[Plain-text document sources]
_ _ _
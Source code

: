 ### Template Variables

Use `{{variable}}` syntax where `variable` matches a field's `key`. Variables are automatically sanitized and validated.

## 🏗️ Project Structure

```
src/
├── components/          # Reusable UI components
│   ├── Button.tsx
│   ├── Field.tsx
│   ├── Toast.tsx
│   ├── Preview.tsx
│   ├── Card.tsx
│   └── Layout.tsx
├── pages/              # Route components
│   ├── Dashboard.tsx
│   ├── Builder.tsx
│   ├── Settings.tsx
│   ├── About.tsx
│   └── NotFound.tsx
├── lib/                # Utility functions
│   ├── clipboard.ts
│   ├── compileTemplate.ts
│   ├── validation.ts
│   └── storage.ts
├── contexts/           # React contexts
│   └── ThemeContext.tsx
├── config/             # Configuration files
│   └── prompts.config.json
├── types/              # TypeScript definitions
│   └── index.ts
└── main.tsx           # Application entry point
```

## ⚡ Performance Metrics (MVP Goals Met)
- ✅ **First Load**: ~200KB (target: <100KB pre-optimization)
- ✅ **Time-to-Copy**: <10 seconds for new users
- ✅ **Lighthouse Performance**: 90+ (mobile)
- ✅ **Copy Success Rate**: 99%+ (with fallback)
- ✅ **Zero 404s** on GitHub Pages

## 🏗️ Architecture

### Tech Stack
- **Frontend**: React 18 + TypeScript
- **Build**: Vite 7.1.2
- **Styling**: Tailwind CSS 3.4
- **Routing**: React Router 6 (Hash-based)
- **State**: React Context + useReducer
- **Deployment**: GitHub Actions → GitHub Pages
_ _ _
- Exercise -
Reproduce every line from the entries that holds the word "Performance".

- Task result -
## ⚡ Performance Metrics (MVP Goals Met)
- ✅ **Lighthouse Performance**: 90+ (mobile)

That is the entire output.